Zorlukları fazla yaşamanın motorcu ruhunu öldürdüğünü kim iddia edebilirdi ki? Sadece motorcu olmayanlar belki de! Bu arkadaşımız, o gün bizlerden aldığı destek ile rahatça gidip dönecek ve başarının ancak risk almakla mümkün olduğunu bir kez daha görecekti…
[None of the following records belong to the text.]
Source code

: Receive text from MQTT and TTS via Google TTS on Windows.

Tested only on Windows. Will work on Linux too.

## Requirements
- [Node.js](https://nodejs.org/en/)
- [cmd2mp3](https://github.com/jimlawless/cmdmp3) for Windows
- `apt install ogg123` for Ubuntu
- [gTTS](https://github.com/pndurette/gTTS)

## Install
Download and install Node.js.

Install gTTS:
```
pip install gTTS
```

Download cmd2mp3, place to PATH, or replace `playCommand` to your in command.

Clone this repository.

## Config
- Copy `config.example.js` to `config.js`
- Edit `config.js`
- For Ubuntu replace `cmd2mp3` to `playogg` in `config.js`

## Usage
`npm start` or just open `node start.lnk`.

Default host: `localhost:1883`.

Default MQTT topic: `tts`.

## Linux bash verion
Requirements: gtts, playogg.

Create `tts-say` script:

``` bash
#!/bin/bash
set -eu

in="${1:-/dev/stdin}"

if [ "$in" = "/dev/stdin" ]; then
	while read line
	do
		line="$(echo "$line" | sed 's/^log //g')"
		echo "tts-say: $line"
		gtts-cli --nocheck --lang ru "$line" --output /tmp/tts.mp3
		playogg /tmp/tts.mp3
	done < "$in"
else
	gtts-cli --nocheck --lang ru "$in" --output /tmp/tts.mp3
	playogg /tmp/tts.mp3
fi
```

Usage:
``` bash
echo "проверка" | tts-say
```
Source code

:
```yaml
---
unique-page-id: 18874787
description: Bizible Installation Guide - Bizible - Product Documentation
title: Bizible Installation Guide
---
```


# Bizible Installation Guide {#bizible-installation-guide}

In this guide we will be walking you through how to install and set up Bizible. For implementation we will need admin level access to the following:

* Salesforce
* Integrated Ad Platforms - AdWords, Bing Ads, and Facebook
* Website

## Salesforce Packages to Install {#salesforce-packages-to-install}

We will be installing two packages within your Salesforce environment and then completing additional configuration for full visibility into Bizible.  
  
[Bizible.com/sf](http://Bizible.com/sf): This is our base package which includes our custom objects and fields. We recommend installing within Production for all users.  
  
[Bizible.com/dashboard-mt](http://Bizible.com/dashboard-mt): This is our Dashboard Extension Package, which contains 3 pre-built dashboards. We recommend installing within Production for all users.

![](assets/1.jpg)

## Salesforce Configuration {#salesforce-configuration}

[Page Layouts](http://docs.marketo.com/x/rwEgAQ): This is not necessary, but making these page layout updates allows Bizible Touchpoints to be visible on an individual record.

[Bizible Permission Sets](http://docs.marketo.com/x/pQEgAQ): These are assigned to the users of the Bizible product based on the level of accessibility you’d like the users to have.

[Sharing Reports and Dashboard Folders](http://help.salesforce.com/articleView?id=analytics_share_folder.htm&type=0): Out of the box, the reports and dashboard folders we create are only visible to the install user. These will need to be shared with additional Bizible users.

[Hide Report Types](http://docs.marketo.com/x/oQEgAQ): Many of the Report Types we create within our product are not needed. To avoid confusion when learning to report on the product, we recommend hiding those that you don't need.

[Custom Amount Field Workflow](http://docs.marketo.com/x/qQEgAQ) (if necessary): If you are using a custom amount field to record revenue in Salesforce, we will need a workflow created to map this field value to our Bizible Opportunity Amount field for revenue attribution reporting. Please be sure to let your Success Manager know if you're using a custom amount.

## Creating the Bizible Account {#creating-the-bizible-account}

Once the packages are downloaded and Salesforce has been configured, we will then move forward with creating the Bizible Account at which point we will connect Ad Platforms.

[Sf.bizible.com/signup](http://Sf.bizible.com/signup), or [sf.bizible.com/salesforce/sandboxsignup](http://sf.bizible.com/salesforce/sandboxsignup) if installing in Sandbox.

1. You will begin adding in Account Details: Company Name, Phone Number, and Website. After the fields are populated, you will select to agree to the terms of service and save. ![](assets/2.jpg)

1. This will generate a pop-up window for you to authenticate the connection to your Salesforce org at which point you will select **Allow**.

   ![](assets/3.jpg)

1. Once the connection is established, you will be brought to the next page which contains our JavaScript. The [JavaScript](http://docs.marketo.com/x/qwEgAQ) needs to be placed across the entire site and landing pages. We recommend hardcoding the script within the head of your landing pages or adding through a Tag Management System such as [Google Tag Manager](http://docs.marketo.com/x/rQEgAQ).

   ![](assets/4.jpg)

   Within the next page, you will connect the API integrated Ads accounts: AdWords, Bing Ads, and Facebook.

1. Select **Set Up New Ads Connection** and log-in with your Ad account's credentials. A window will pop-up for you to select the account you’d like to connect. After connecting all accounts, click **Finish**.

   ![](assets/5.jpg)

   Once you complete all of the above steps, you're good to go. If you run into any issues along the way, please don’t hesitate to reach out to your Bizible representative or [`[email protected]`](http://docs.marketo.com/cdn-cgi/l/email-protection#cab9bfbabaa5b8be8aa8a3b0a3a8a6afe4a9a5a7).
Kumbağ’daki lokantaya vardığımızda masamız önceden hazırlanmıştı. Salatamız sıcak ekmeğimiz sofra örtüsü üzerinde yerini almıştı. Odun sobası ise çıtır çıtır yanıyordu. Lokantaya hem dost bir ısı, hem de inanılmaz güzellikte bir ağaç kokusu yayıyordu. Sanırım o anda önümüze getirilen güzel yemeklerden daha popüler olan o sıradan soba ve çıtırtılı yanma sesi idi. Sanırım hiçbirimiz bir soba karşısında bu kadar zevk alıp, bu denli etkilenmemiştik daha önce.

Kumbağ Hakkında:

Tekirdağ’a 15 km. uzaklıkta Ganos Dağları’nın Marmara kıyısında kurulmuş şirin beldedir. Kumbağ, Balkan Savaşı 1913 öncesinde 600 haneli kumbos adlı bir Rum balıkçı köyü iken 1923 yılına kadar devam eden sürede Yunanistan, Bulgaristan 1935 yıllarında Romanya’dan göçmenlerle iskan edilmiş.